Si le sport demeure une éternelle école de l’élévation, porteuse de valeurs fondamentales, force est d’admettre que les violences intolérables et de plus en plus fréquentes au sein des enceintes sportives, en particulier les débordements de certains spectateurs dans les stades de football, viennent considérablement écorner son image.
À nos lecteurs les plus jeunes, nous rappelons notamment le drame du Heysel. Advenu en Belgique le 29 mai 1985 à l’occasion de la finale de la Coupe d’Europe des clubs des champions, ce fut l’une des plus grandes tragédies de l’histoire récente du football, faisant prendre conscience d’un danger d’envergure menaçant l’ordre public, le houliganisme, qui se caractérise par une utilisation du sport comme prétexte pour rechercher des affrontements avec les forces de l’ordre et pour exercer une violence préméditée et organisée envers des sportifs ou d’autres spectateurs, souvent accompagnée de manifestations racistes, antisémites et xénophobes.
C’est ainsi qu’au niveau européen, le 19 août 1985, l’Assemblée parlementaire du Conseil de l’Europe adopta une convention européenne sur la violence et les débordements de spectateurs lors de manifestations sportives et notamment de matches de football, engageant les États membres à prendre une kyrielle de mesures « destinées à prévenir et maîtriser la violence et les débordements de spectateurs », « à encourager l’organisation responsable et le bon comportement des clubs de supporters », à coordonner « l’organisation des déplacements » et « d’empêcher le départ des fauteurs potentiels de troubles », à introduire le cas échéant « une législation appropriée contenant des sanctions pour inobservation ou d’autres mesures appropriées » et « des dispositions concrètes aux abords des stades et à l’intérieur de ces derniers » ou encore à prendre les « mesures adéquates dans les domaines social et éducatif » (art. 3). Une décision du Conseil de l’Union européenne du 25 avril 2002 a imposé aux États la création de points nationaux d’information du football, chargés de recenser les incidents, puis une résolution du 29 avril 2004 a prévu un programme de lutte contre le houliganisme.

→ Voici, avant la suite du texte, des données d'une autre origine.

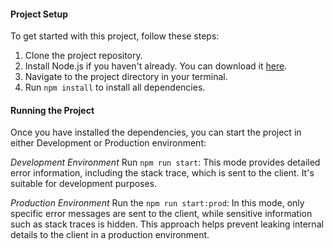 #### Project Setup
To get started with this project, follow these steps:
1. Clone the project repository.
2. Install Node.js if you haven't already. You can download it [here](https://nodejs.org/en).
3. Navigate to the project directory in your terminal.
4. Run `npm install` to install all dependencies.

#### Running the Project
Once you have installed the dependencies, you can start the project in either Development or Production environment:

*Development Environment* 
Run `npm run start`:
This mode provides detailed error information, including the stack trace, which is sent to the client. It's suitable for development purposes.

*Production Environment*
Run the `npm run start:prod`:
In this mode, only specific error messages are sent to the client, while sensitive information such as stack traces is hidden. This approach helps prevent leaking internal details to the client in a production environment.

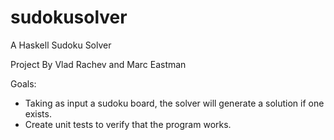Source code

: # sudokusolver
A Haskell Sudoku Solver

Project By Vlad Rachev and Marc Eastman

Goals:
* Taking as input a sudoku board, the solver will generate a solution if one exists. 
* Create unit tests to verify that the program works.
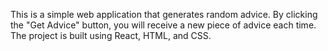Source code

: This is a simple web application that generates random advice. By clicking the "Get Advice" button, you will receive a new piece of advice each time. The project is built using React, HTML, and CSS.
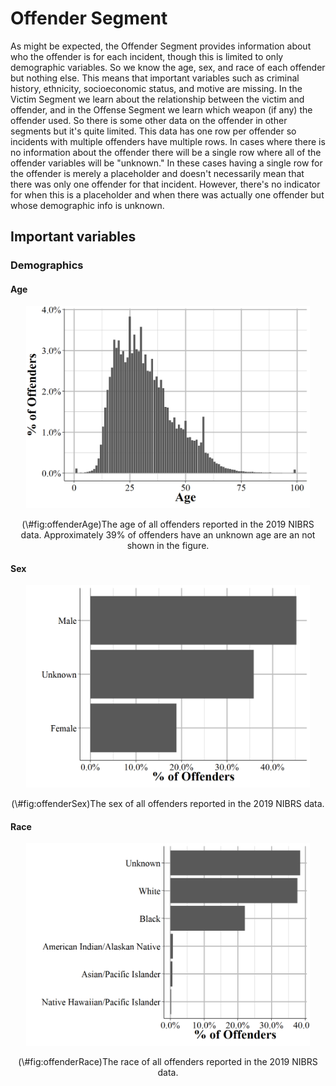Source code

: # Offender Segment





As might be expected, the Offender Segment provides information about who the offender is for each incident, though this is limited to only demographic variables. So we know the age, sex, and race of each offender but nothing else. This means that important variables such as criminal history, ethnicity, socioeconomic status, and motive are missing. In the Victim Segment we learn about the relationship between the victim and offender, and in the Offense Segment we learn which weapon (if any) the offender used. So there is some other data on the offender in other segments but it's quite limited. This data has one row per offender so incidents with multiple offenders have multiple rows. In cases where there is no information about the offender there will be a single row where all of the offender variables will be "unknown." In these cases having a single row for the offender is merely a placeholder and doesn't necessarily mean that there was only one offender for that incident. However, there's no indicator for when this is a placeholder and when there was actually one offender but whose demographic info is unknown.

## Important variables

### Demographics

#### Age

<div class="figure" style="text-align: center">
<img src="offender_files/figure-html/offenderAge-1.png" alt="The age of all offenders reported in the 2019 NIBRS data. Approximately 39% of offenders have an unknown age are an not shown in the figure." width="90%" />
<p class="caption">(\#fig:offenderAge)The age of all offenders reported in the 2019 NIBRS data. Approximately 39% of offenders have an unknown age are an not shown in the figure.</p>
</div>


#### Sex

<div class="figure" style="text-align: center">
<img src="offender_files/figure-html/offenderSex-1.png" alt="The sex of all offenders reported in the 2019 NIBRS data." width="90%" />
<p class="caption">(\#fig:offenderSex)The sex of all offenders reported in the 2019 NIBRS data.</p>
</div>


#### Race

<div class="figure" style="text-align: center">
<img src="offender_files/figure-html/offenderRace-1.png" alt="The race of all offenders reported in the 2019 NIBRS data." width="90%" />
<p class="caption">(\#fig:offenderRace)The race of all offenders reported in the 2019 NIBRS data.</p>
</div>

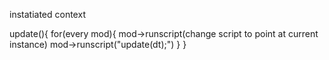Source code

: instatiated context

update(){
  for(every mod){
    mod->runscript(change script to point at current instance)
    mod->runscript("update(dt);")
  }
}

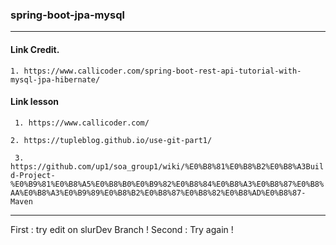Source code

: ### spring-boot-jpa-mysql
---
#### Link Credit.
`1. https://www.callicoder.com/spring-boot-rest-api-tutorial-with-mysql-jpa-hibernate/`

#### Link lesson
` 1. https://www.callicoder.com/`

` 2. https://tupleblog.github.io/use-git-part1/ `

` 3. https://github.com/up1/soa_group1/wiki/%E0%B8%81%E0%B8%B2%E0%B8%A3Build-Project-%E0%B9%81%E0%B8%A5%E0%B8%B0%E0%B9%82%E0%B8%84%E0%B8%A3%E0%B8%87%E0%B8%AA%E0%B8%A3%E0%B9%89%E0%B8%B2%E0%B8%87%E0%B8%82%E0%B8%AD%E0%B8%87-Maven`

---------------
First : try edit on slurDev Branch !
Second : Try again !

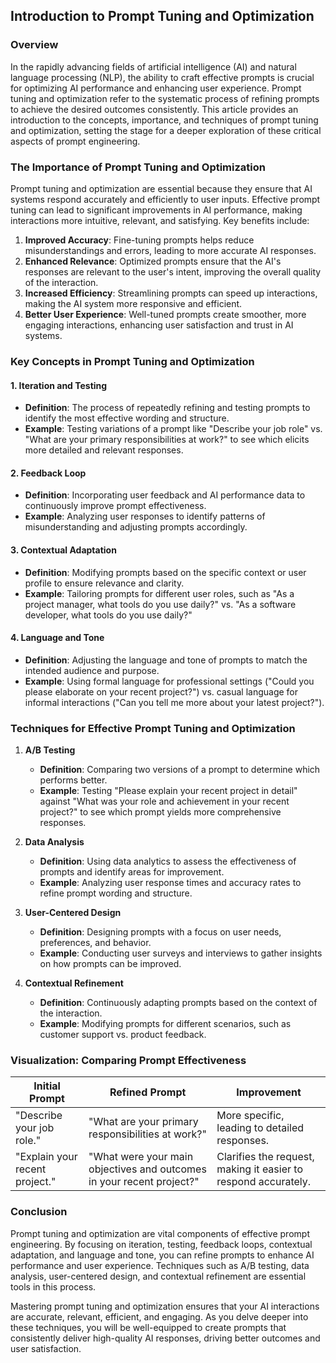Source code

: ## Introduction to Prompt Tuning and Optimization

### Overview

In the rapidly advancing fields of artificial intelligence (AI) and natural language processing (NLP), the ability to craft effective prompts is crucial for optimizing AI performance and enhancing user experience. Prompt tuning and optimization refer to the systematic process of refining prompts to achieve the desired outcomes consistently. This article provides an introduction to the concepts, importance, and techniques of prompt tuning and optimization, setting the stage for a deeper exploration of these critical aspects of prompt engineering.

### The Importance of Prompt Tuning and Optimization

Prompt tuning and optimization are essential because they ensure that AI systems respond accurately and efficiently to user inputs. Effective prompt tuning can lead to significant improvements in AI performance, making interactions more intuitive, relevant, and satisfying. Key benefits include:

1. **Improved Accuracy**: Fine-tuning prompts helps reduce misunderstandings and errors, leading to more accurate AI responses.
2. **Enhanced Relevance**: Optimized prompts ensure that the AI's responses are relevant to the user's intent, improving the overall quality of the interaction.
3. **Increased Efficiency**: Streamlining prompts can speed up interactions, making the AI system more responsive and efficient.
4. **Better User Experience**: Well-tuned prompts create smoother, more engaging interactions, enhancing user satisfaction and trust in AI systems.

### Key Concepts in Prompt Tuning and Optimization

#### 1. **Iteration and Testing**
   - **Definition**: The process of repeatedly refining and testing prompts to identify the most effective wording and structure.
   - **Example**: Testing variations of a prompt like "Describe your job role" vs. "What are your primary responsibilities at work?" to see which elicits more detailed and relevant responses.

#### 2. **Feedback Loop**
   - **Definition**: Incorporating user feedback and AI performance data to continuously improve prompt effectiveness.
   - **Example**: Analyzing user responses to identify patterns of misunderstanding and adjusting prompts accordingly.

#### 3. **Contextual Adaptation**
   - **Definition**: Modifying prompts based on the specific context or user profile to ensure relevance and clarity.
   - **Example**: Tailoring prompts for different user roles, such as "As a project manager, what tools do you use daily?" vs. "As a software developer, what tools do you use daily?"

#### 4. **Language and Tone**
   - **Definition**: Adjusting the language and tone of prompts to match the intended audience and purpose.
   - **Example**: Using formal language for professional settings ("Could you please elaborate on your recent project?") vs. casual language for informal interactions ("Can you tell me more about your latest project?").

### Techniques for Effective Prompt Tuning and Optimization

1. **A/B Testing**
   - **Definition**: Comparing two versions of a prompt to determine which performs better.
   - **Example**: Testing "Please explain your recent project in detail" against "What was your role and achievement in your recent project?" to see which prompt yields more comprehensive responses.

2. **Data Analysis**
   - **Definition**: Using data analytics to assess the effectiveness of prompts and identify areas for improvement.
   - **Example**: Analyzing user response times and accuracy rates to refine prompt wording and structure.

3. **User-Centered Design**
   - **Definition**: Designing prompts with a focus on user needs, preferences, and behavior.
   - **Example**: Conducting user surveys and interviews to gather insights on how prompts can be improved.

4. **Contextual Refinement**
   - **Definition**: Continuously adapting prompts based on the context of the interaction.
   - **Example**: Modifying prompts for different scenarios, such as customer support vs. product feedback.

### Visualization: Comparing Prompt Effectiveness

| **Initial Prompt**                           | **Refined Prompt**                              | **Improvement**                                    |
|----------------------------------------------|-------------------------------------------------|----------------------------------------------------|
| "Describe your job role."                    | "What are your primary responsibilities at work?"| More specific, leading to detailed responses.      |
| "Explain your recent project."               | "What were your main objectives and outcomes in your recent project?" | Clarifies the request, making it easier to respond accurately. |

### Conclusion

Prompt tuning and optimization are vital components of effective prompt engineering. By focusing on iteration, testing, feedback loops, contextual adaptation, and language and tone, you can refine prompts to enhance AI performance and user experience. Techniques such as A/B testing, data analysis, user-centered design, and contextual refinement are essential tools in this process. 

Mastering prompt tuning and optimization ensures that your AI interactions are accurate, relevant, efficient, and engaging. As you delve deeper into these techniques, you will be well-equipped to create prompts that consistently deliver high-quality AI responses, driving better outcomes and user satisfaction.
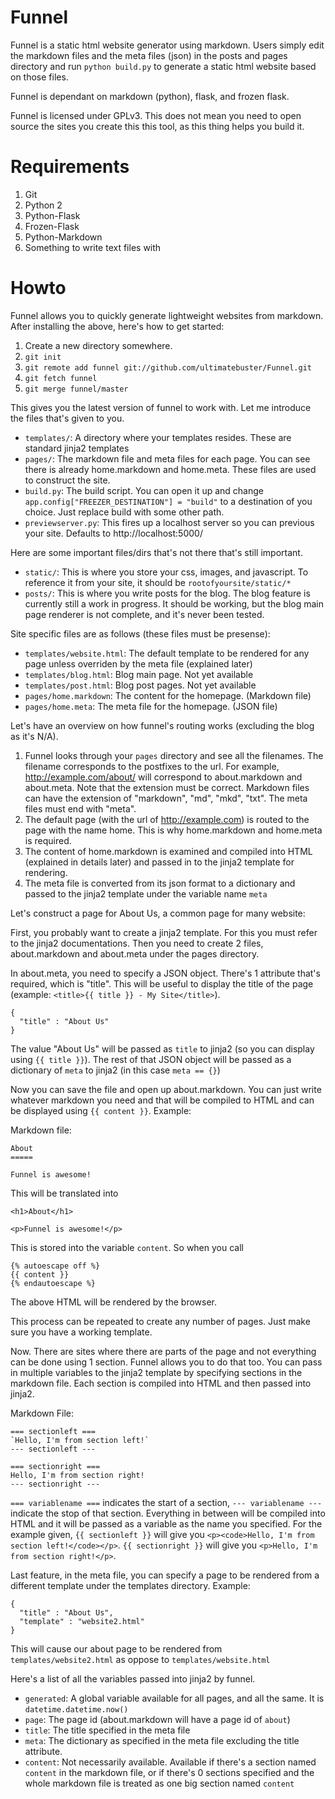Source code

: Funnel
======

Funnel is a static html website generator using markdown. Users simply edit
the markdown files and the meta files (json) in the posts and pages directory
and run `python build.py` to generate a static html website based on those
files.

Funnel is dependant on markdown (python), flask, and frozen flask.

Funnel is licensed under GPLv3. This does not mean you need to open source the
sites you create this this tool, as this thing helps you build it.


Requirements
===========

 1. Git
 2. Python 2
 3. Python-Flask
 4. Frozen-Flask
 5. Python-Markdown
 6. Something to write text files with

Howto
=====

Funnel allows you to quickly generate lightweight websites from markdown. After
installing the above, here's how to get started:

 1. Create a new directory somewhere.
 2. `git init`
 3. `git remote add funnel git://github.com/ultimatebuster/Funnel.git`
 4. `git fetch funnel`
 5. `git merge funnel/master`

This gives you the latest version of funnel to work with. Let me introduce the
files that's given to you.

 - `templates/`: A directory where your templates resides. These are standard
   jinja2 templates
 - `pages/`: The markdown file and meta files for each page. You can see there
   is already home.markdown and home.meta. These files are used to construct
   the site.
 - `build.py`: The build script. You can open it up and change
   `app.config["FREEZER_DESTINATION"] = "build"` to a destination of you choice.
   Just replace build with some other path.
 - `previewserver.py`: This fires up a localhost server so you can previous your
   site. Defaults to http://localhost:5000/

Here are some important files/dirs that's not there that's still important.

 - `static/`: This is where you store your css, images, and javascript. To
   reference it from your site, it should be `rootofyoursite/static/*`
 - `posts/`: This is where you write posts for the blog. The blog feature is
   currently still a work in progress. It should be working, but the blog main
   page renderer is not complete, and it's never been tested.

Site specific files are as follows (these files must be presense):

 - `templates/website.html`: The default template to be rendered for any page
   unless overriden by the meta file (explained later)
 - `templates/blog.html`: Blog main page. Not yet available
 - `templates/post.html`: Blog post pages. Not yet available
 - `pages/home.markdown`: The content for the homepage. (Markdown file)
 - `pages/home.meta`: The meta file for the homepage. (JSON file)

Let's have an overview on how funnel's routing works
(excluding the blog as it's N/A).

 1. Funnel looks through your `pages` directory and see all the filenames. The
    filename corresponds to the postfixes to the url. For example,
    http://example.com/about/ will correspond to about.markdown and about.meta.
    Note that the extension must be correct. Markdown files can have the
    extension of "markdown", "md", "mkd", "txt". The meta files must end with
    "meta".
 2. The default page (with the url of http://example.com) is routed to the page
    with the name home. This is why home.markdown and home.meta is required.
 3. The content of home.markdown is examined and compiled into HTML (explained
    in details later) and passed in to the jinja2 template for rendering.
 4. The meta file is converted from its json format to a dictionary and passed
    to the jinja2 template under the variable name `meta`

Let's construct a page for About Us, a common page for many website:

First, you probably want to create a jinja2 template. For this you must refer
to the jinja2 documentations. Then you need to create 2 files, about.markdown
and about.meta under the pages directory.

In about.meta, you need to specify a JSON object. There's 1 attribute that's
required, which is "title". This will be useful to display the title of the page
(example: `<title>{{ title }} - My Site</title>`).

    {
      "title" : "About Us"
    }

The value "About Us" will be passed as `title` to jinja2 (so you can display
using `{{ title }}`). The rest of that JSON object will be passed as a
dictionary of `meta` to jinja2 (in this case `meta == {}`)

Now you can save the file and open up about.markdown. You can just write
whatever markdown you need and that will be compiled to HTML and can be
displayed using `{{ content }}`. Example:

Markdown file:

    About
    =====

    Funnel is awesome!

This will be translated into

    <h1>About</h1>

    <p>Funnel is awesome!</p>

This is stored into the variable `content`. So when you call

    {% autoescape off %}
    {{ content }}
    {% endautoescape %}

The above HTML will be rendered by the browser.

This process can be repeated to create any number of pages. Just make sure you
have a working template.

Now. There are sites where there are parts of the page and not everything can be
done using 1 section. Funnel allows you to do that too. You can pass in multiple
variables to the jinja2 template by specifying sections in the markdown file.
Each section is compiled into HTML and then passed into jinja2.

Markdown File:

    === sectionleft ===
    `Hello, I'm from section left!`
    --- sectionleft ---

    === sectionright ===
    Hello, I'm from section right!
    --- sectionright ---

`=== variablename ===` indicates the start of a section, `--- variablename ---`
indicate the stop of that section. Everything in between will be compiled into
HTML and it will be passed as a variable as the name you specified. For the
example given, `{{ sectionleft }}` will give you
`<p><code>Hello, I'm from section left!</code></p>`. `{{ sectionright }}` will
give you `<p>Hello, I'm from section right!</p>`.

Last feature, in the meta file, you can specify a page to be rendered from a
different template under the templates directory. Example:

    {
      "title" : "About Us",
      "template" : "website2.html"
    }

This will cause our about page to be rendered from `templates/website2.html` as
oppose to `templates/website.html`

Here's a list of all the variables passed into jinja2 by funnel.

 - `generated`: A global variable available for all pages, and all the same. It
   is `datetime.datetime.now()`
 - `page`: The page id (about.markdown will have a page id of `about`)
 - `title`: The title specified in the meta file
 - `meta`: The dictionary as specified in the meta file excluding the title
   attribute.
 - `content`: Not necessarily available. Available if there's a section named
   `content` in the markdown file, or if there's 0 sections specified and the
   whole markdown file is treated as one big section named `content`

En France, à la suite de nouveaux incidents liés à des actes de vandalisme ou de houliganisme survenus lors de compétitions sportives, la loi no 93-1282 du 6 décembre 1993 relative à la sécurité des manifestations sportives, dite « loi Alliot-Marie », demeure le premier texte législatif en la matière, avec pour dessein de créer des infractions spécifiques et en cas de flagrant délit, de recourir à la procédure de comparution immédiate. Complétée et modifiée, cette loi paraît ainsi le socle du dispositif de lutte contre les violences commises par les supporters.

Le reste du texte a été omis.